What would happen if she refused?
They would make Idris do his duty, and Anbessa would buckle beneath the pressure. Her brother would be dead. A husk. So she took the Shegurah and let God peer into her soul. Her tongue tripped over the words she had helped Bessie memorise but never thought to swear herself. It burned. Something tightened, like her skin shrank a size too small as it accommodated the new mark on her skin. And then, to her wide-eyed surprise, it was done.
She carefully laid the Shegurah down on the desk, quite content to never have to touch it again.
He only waited outside. Tall as the mountain that crushed him with duty. The relief sparked like rainbows in his eyes when she emerged, but Sesuna couldn't muster a smile. She ran her fingers over the mark of the Qdus on her skin, the snake eating its own tail. Thought of all the times she traced the same circle on her mother's arm and felt safe. But she had never coveted this. She could feel the tears swimming, waiting for a blink to spring them free. Because she ought to be pleased, and she wasn't.
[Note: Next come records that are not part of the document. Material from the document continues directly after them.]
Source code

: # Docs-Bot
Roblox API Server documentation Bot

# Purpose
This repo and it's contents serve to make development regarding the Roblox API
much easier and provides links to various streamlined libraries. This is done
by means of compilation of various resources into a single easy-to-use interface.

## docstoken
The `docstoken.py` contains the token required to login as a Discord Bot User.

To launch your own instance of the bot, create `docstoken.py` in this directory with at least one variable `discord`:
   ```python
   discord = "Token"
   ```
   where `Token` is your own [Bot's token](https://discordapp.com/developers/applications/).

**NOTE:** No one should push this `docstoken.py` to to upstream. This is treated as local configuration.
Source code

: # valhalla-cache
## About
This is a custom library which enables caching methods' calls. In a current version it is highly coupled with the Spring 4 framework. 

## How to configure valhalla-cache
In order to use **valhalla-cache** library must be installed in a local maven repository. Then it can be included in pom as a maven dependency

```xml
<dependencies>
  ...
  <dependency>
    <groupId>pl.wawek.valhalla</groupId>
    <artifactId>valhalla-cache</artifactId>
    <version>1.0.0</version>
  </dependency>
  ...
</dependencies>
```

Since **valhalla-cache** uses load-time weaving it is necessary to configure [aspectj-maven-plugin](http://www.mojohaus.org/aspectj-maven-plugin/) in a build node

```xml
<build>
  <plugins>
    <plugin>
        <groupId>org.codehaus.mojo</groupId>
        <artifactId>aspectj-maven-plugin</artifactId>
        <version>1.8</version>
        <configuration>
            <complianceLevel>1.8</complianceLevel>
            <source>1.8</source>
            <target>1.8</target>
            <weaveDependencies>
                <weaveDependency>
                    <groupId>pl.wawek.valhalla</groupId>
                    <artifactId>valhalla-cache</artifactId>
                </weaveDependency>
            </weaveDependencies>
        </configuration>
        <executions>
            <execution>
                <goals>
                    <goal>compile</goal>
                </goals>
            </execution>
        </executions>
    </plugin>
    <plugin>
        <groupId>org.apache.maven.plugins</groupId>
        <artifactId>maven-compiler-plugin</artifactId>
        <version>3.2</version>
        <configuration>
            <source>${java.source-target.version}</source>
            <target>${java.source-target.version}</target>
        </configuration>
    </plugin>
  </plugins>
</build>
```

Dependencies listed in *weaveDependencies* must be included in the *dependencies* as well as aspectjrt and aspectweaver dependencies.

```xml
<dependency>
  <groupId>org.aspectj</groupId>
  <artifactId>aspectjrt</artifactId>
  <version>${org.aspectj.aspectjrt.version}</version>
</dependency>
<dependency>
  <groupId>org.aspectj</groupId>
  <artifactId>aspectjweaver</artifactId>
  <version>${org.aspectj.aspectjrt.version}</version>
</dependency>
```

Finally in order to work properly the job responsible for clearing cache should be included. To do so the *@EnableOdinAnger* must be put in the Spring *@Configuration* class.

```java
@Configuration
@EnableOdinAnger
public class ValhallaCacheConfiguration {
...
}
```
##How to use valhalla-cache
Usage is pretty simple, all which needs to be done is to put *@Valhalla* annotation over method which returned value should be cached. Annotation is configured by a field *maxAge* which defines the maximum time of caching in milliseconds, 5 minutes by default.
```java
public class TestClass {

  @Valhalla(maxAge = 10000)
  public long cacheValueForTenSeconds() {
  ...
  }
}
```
All she could see was fire and blood.
"Will you make me kill now, Bessie?"
She held out her arm so that he could see the mark and looked up, the tears rolling a fat path down her cheeks. She didn't want to make him feel guilty, but she'd never been good at chasing back her emotions. The tears were for her, not for him.
He kissed her forehead. Eased away her fears. But he couldn't promise there would be no war, and her dreams were awash with blood for months to come.
Life changed. In good ways and bad. The shining dreams of her future slammed a door in her face and shoved her another direction instead. It took time to adjust to the new scenery. In some ways Sesuna was delicate as summer flowers, but she had learned to be adaptable many times over; she always managed to spring back up. Only this time it took her a little longer first.
Though obviously pleased God judged her worthy, Idris was as reluctant as her at first to accept what this meant. She was sworn Qdus now, no longer a child to be protected. Her vows came with duties of their own, and while she mourned for what she lost it did not break her either. She welcomed the jungles of her youth, but he would not let her return unarmed. Mother's ghost watched them both with her sad eyes. So under Idris's tutelage she learned to defend herself. Sometimes, despite herself, she searched for the glow of leopard eyes in the darkness. And then there was the bright power that slipped through her fingers like bright fish in the shallows. He seemed hesitant to let her loose with it, despite the enamoured way she smiled at the prospect. Or perhaps because of it. But he had little choice, for though he had tried his best, there was no one else to teach her.
So the years passed and Eritrea slipped into the chaos of Al Janyar, now under the hateful warlord Taddesse Tsegaye. Sesuna works alongside her brother and two others. Because sometimes the monsters do not slink in the darkness. Sometimes the monsters are men.